At this Graali from the organizers ended. We are sure that they will help you in achieving the best rate at private chat. It does not work - download a random, you never know, take off on a t-shirt. All the fun ahead. At the end of the championship, the leaderboard will burn :) Remember the top five!

schedule
The end date of the championship is December 16, and December 22 is the award ceremony at the MegaFon office.
Gifts
1st place: 400,000 rubles;
2nd place: 200,000 rubles;
3rd place: 100,000 rubles.
Traditionally - the top 200 will receive T-shirts with the symbols of the championship.
In addition, there are special nominations:
- For the most "vzhuh" down on the privat - SSD Kingston 120 Gb.
- Each participant who has taken a place that is a multiple of 50 will receive a T-shirt with a sticker from the community pack.
Community
Join our Telegram community.
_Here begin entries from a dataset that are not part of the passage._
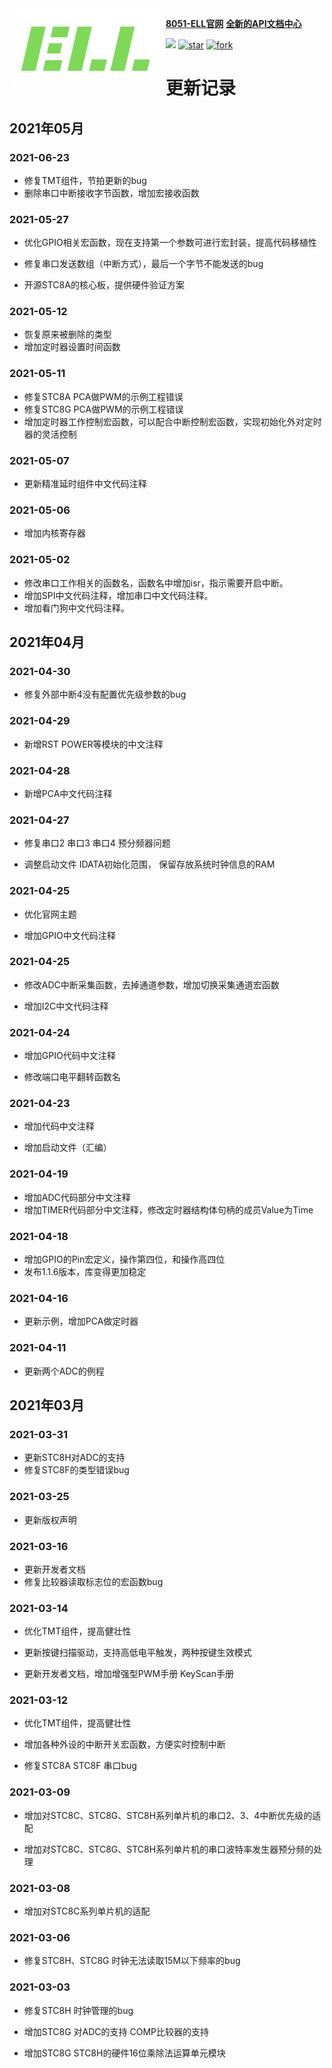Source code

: 
<img src='doc/image/icon.png' align='left'/>



<font color=#0CCDD>[<u>**8051-ELL官网**</u>](https://zewen-i.github.io/8051-ELL-WEB/)</font> <font color=#0BBEE>[<u>**全新的API文档中心**</u>](https://zewen-i.github.io/8051-ELL-API/)</font>  

![](https://img.shields.io/badge/version-1.1.6-green) <a href='https://gitee.com/zeweni/ELL-8051-LIB/stargazers'><img src='https://gitee.com/zeweni/ELL-8051-LIB/badge/star.svg?theme=white' alt='star'></img></a> <a href='https://gitee.com/zeweni/ELL-8051-LIB/members'><img src='https://gitee.com/zeweni/ELL-8051-LIB/badge/fork.svg?theme=gray' alt='fork'></img></a>



# 更新记录


## 2021年05月

### 2021-06-23

* 修复TMT组件，节拍更新的bug
* 删除串口中断接收字节函数，增加宏接收函数


### 2021-05-27

* 优化GPIO相关宏函数，现在支持第一个参数可进行宏封装，提高代码移植性

* 修复串口发送数组（中断方式），最后一个字节不能发送的bug

* 开源STC8A的核心板，提供硬件验证方案

  

### 2021-05-12

* 恢复原来被删除的类型
* 增加定时器设置时间函数

### 2021-05-11

* 修复STC8A PCA做PWM的示例工程错误
* 修复STC8G PCA做PWM的示例工程错误
* 增加定时器工作控制宏函数，可以配合中断控制宏函数，实现初始化外对定时器的灵活控制

### 2021-05-07

* 更新精准延时组件中文代码注释

### 2021-05-06

* 增加内核寄存器

### 2021-05-02

* 修改串口工作相关的函数名，函数名中增加isr，指示需要开启中断。
* 增加SPI中文代码注释，增加串口中文代码注释。
* 增加看门狗中文代码注释。

## 2021年04月

### 2021-04-30

* 修复外部中断4没有配置优先级参数的bug

### 2021-04-29

* 新增RST POWER等模块的中文注释

  

### 2021-04-28

* 新增PCA中文代码注释



### 2021-04-27

* 修复串口2 串口3 串口4 预分频器问题

* 调整启动文件 IDATA初始化范围， 保留存放系统时钟信息的RAM

  

### 2021-04-25

* 优化官网主题

* 增加GPIO中文代码注释

  

### 2021-04-25

* 修改ADC中断采集函数，去掉通道参数，增加切换采集通道宏函数

* 增加I2C中文代码注释
  
  

### 2021-04-24

* 增加GPIO代码中文注释

* 修改端口电平翻转函数名

  

### 2021-04-23

* 增加代码中文注释

* 增加启动文件（汇编）

  

### 2021-04-19

* 增加ADC代码部分中文注释
* 增加TIMER代码部分中文注释，修改定时器结构体句柄的成员Value为Time

### 2021-04-18

* 增加GPIO的Pin宏定义，操作第四位，和操作高四位
* 发布1.1.6版本，库变得更加稳定

### 2021-04-16

* 更新示例，增加PCA做定时器

### 2021-04-11

* 更新两个ADC的例程

## 2021年03月

### 2021-03-31

* 更新STC8H对ADC的支持
* 修复STC8F的类型错误bug

### 2021-03-25

* 更新版权声明

### 2021-03-16

* 更新开发者文档
* 修复比较器读取标志位的宏函数bug

### 2021-03-14

* 优化TMT组件，提高健壮性

* 更新按键扫描驱动，支持高低电平触发，两种按键生效模式

* 更新开发者文档，增加增强型PWM手册 KeyScan手册


### 2021-03-12

* 优化TMT组件，提高健壮性

* 增加各种外设的中断开关宏函数，方便实时控制中断

* 修复STC8A STC8F 串口bug
  

### 2021-03-09

* 增加对STC8C、STC8G、STC8H系列单片机的串口2、3、4中断优先级的适配

* 增加对STC8C、STC8G、STC8H系列单片机的串口波特率发生器预分频的处理

  

### 2021-03-08

* 增加对STC8C系列单片机的适配

  

### 2021-03-06

* 修复STC8H、STC8G 时钟无法读取15M以下频率的bug

  


### 2021-03-03

* 修复STC8H 时钟管理的bug

* 增加STC8G 对ADC的支持 COMP比较器的支持

* 增加STC8G STC8H的硬件16位乘除法运算单元模块

  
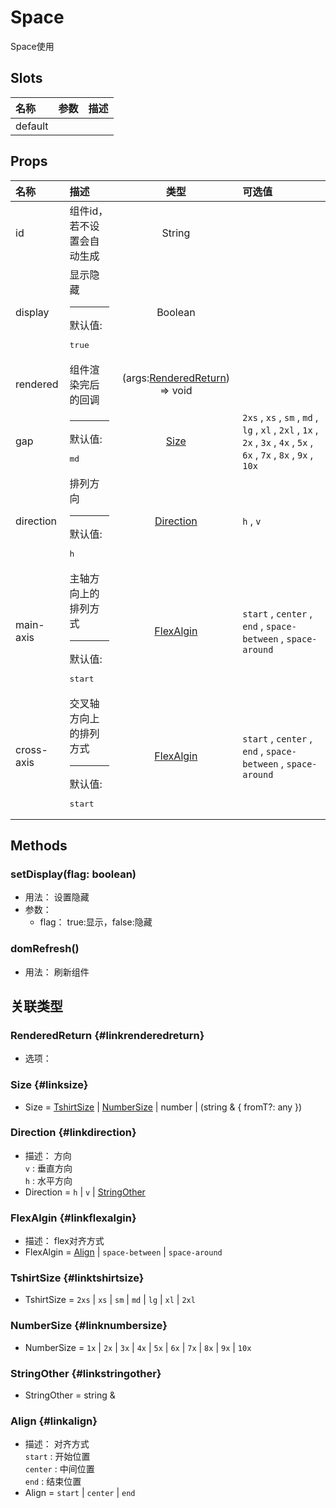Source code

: # Space


Space使用

## Slots


<div class="slots">

| 名称    | 参数 | 描述 |
| :------ | :--- | :--- |
| default |      |      |

</div>



## Props


<div class="props">

| 名称       | 描述                                                  |                           类型                          | 可选值                                                                                                                  |
| :--------- | :---------------------------------------------------- | :-----------------------------------------------------: | :---------------------------------------------------------------------------------------------------------------------- |
| id         | 组件id，若不设置会自动生成                            |                          String                         |                                                                                                                         |
| display    | 显示隐藏<hr>默认值:<br><pre>true</pre>                |                         Boolean                         |                                                                                                                         |
| rendered   | 组件渲染完后的回调                                    | (args:[RenderedReturn](#linkrenderedreturn)) =&gt; void |                                                                                                                         |
| gap        | <hr>默认值:<br><pre>md</pre>                          |                    [Size](#linksize)                    | `2xs` , `xs` , `sm` , `md` , `lg` , `xl` , `2xl` , `1x` , `2x` , `3x` , `4x` , `5x` , `6x` , `7x` , `8x` , `9x` , `10x` |
| direction  | 排列方向<hr>默认值:<br><pre>h</pre>                   |               [Direction](#linkdirection)               | `h` , `v`                                                                                                               |
| main-axis  | 主轴方向上的排列方式<hr>默认值:<br><pre>start</pre>   |               [FlexAlgin](#linkflexalgin)               | `start` , `center` , `end` , `space-between` , `space-around`                                                           |
| cross-axis | 交叉轴方向上的排列方式<hr>默认值:<br><pre>start</pre> |               [FlexAlgin](#linkflexalgin)               | `start` , `center` , `end` , `space-between` , `space-around`                                                           |

</div>



## Methods

### setDisplay(flag: boolean)
- 用法： 设置隐藏
- 参数：
	 - flag： true:显示，false:隐藏

### domRefresh()
- 用法： 刷新组件

## 关联类型



### RenderedReturn {#linkrenderedreturn}

- 选项：

### Size {#linksize}

- Size = 	 [TshirtSize](#linktshirtsize) \| [NumberSize](#linknumbersize) \| number \| (string &amp; { fromT?: any })

### Direction {#linkdirection}

- 描述： 方向<br/>`v` : 垂直方向<br/>`h` : 水平方向
- Direction = 	 `h` \| `v` \| [StringOther](#linkstringother)

### FlexAlgin {#linkflexalgin}

- 描述： flex对齐方式
- FlexAlgin = 	 [Align](#linkalign) \| `space-between` \| `space-around`

### TshirtSize {#linktshirtsize}

- TshirtSize = 	 `2xs` \| `xs` \| `sm` \| `md` \| `lg` \| `xl` \| `2xl`

### NumberSize {#linknumbersize}

- NumberSize = 	 `1x` \| `2x` \| `3x` \| `4x` \| `5x` \| `6x` \| `7x` \| `8x` \| `9x` \| `10x`

### StringOther {#linkstringother}

- StringOther = 	 string \& 

### Align {#linkalign}

- 描述： 对齐方式<br/>`start` : 开始位置<br/>`center` : 中间位置<br/>`end` : 结束位置
- Align = 	 `start` \| `center` \| `end`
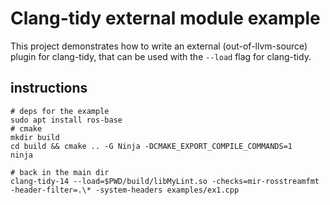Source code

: # Clang-tidy external module example

This project demonstrates how to write an external (out-of-llvm-source) plugin for clang-tidy, that can be used with the ``--load`` flag for clang-tidy.

## instructions

    # deps for the example
    sudo apt install ros-base
    # cmake
    mkdir build
    cd build && cmake .. -G Ninja -DCMAKE_EXPORT_COMPILE_COMMANDS=1 
    ninja

    # back in the main dir
    clang-tidy-14 --load=$PWD/build/libMyLint.so -checks=mir-rosstreamfmt  -header-filter=.\* -system-headers examples/ex1.cpp


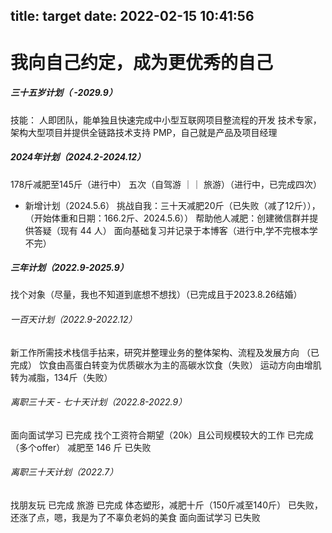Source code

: title: target
date: 2022-02-15 10:41:56
---
# 我向自己约定，成为更优秀的自己

##### 三十五岁计划（ -2029.9）
技能：
人即团队，能单独且快速完成中小型互联网项目整流程的开发
技术专家，架构大型项目并提供全链路技术支持
PMP，自己就是产品及项目经理


##### 2024年计划（2024.2-2024.12）
178斤减肥至145斤（进行中）
五次（自驾游 ｜｜ 旅游）（进行中，已完成四次）
- 新增计划（2024.5.6）
挑战自我：三十天减肥20斤（已失败（减了12斤）），（开始体重和日期：166.2斤、2024.5.6））
帮助他人减肥：创建微信群并提供答疑（现有 44 人）
面向基础复习并记录于本博客（进行中,学不完根本学不完）


##### 三年计划（2022.9-2025.9）
找个对象（尽量，我也不知道到底想不想找）（已完成且于2023.8.26结婚）

###### 一百天计划（2022.9-2022.12）
新工作所需技术栈信手拈来，研究并整理业务的整体架构、流程及发展方向 （已完成）
饮食由高蛋白转变为优质碳水为主的高碳水饮食（失败）
运动方向由增肌转为减脂，134斤（失败）

###### 离职三十天 - 七十天计划（2022.8-2022.9）
面向面试学习 已完成
找个工资符合期望（20k）且公司规模较大的工作 已完成（多个offer）
减肥至 146 斤 已失败

###### 离职三十天计划（2022.7）
找朋友玩 已完成
旅游 已完成
体态塑形，减肥十斤（150斤减至140斤） 已失败，还涨了点，嗯，我是为了不辜负老妈的美食
面向面试学习 已失败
You can always ask questions, get expert advice in the field of Data Science. The Mail.Ru Group championship community is networking where it's easy to find like-minded people.
useful links
- ML Boot Camp I ( Machine Learning Boot Camp - as it was ... )
- ML Boot Camp II ( ML Boot Camp 2016. New to the Top 10 , “Performance Evaluation.” Very simple ... )
- ML Boot Camp III. Binary data ( As we did ML Boot Camp III , the winning decision of the ML Boot Camp I ... contest , ML Boot Camp III: floor care prediction ... )
- ML Boot Camp IV. A problem with a secret ( ML Boot Camp IV. Fourth. Secret. T ... , ML Boot Camp IV. From 1 in public to 35 in p ... , Stabilization and Dirichlet processes in solving ... )
- ML Boot Camp V. Prediction of CVDs ( AgeHack is the first online hackathon to extend ... , ML Boot Camp V, solution history for 3 months ... , Meetup on the results of the ML Boot Camp championship )
- ML Boot Camp VI. The forecast of the audience response to the online survey ( ML Boot Camp VI. The forecast of the response of the auditor ... , History of the first place on the ML Boot Camp VI ).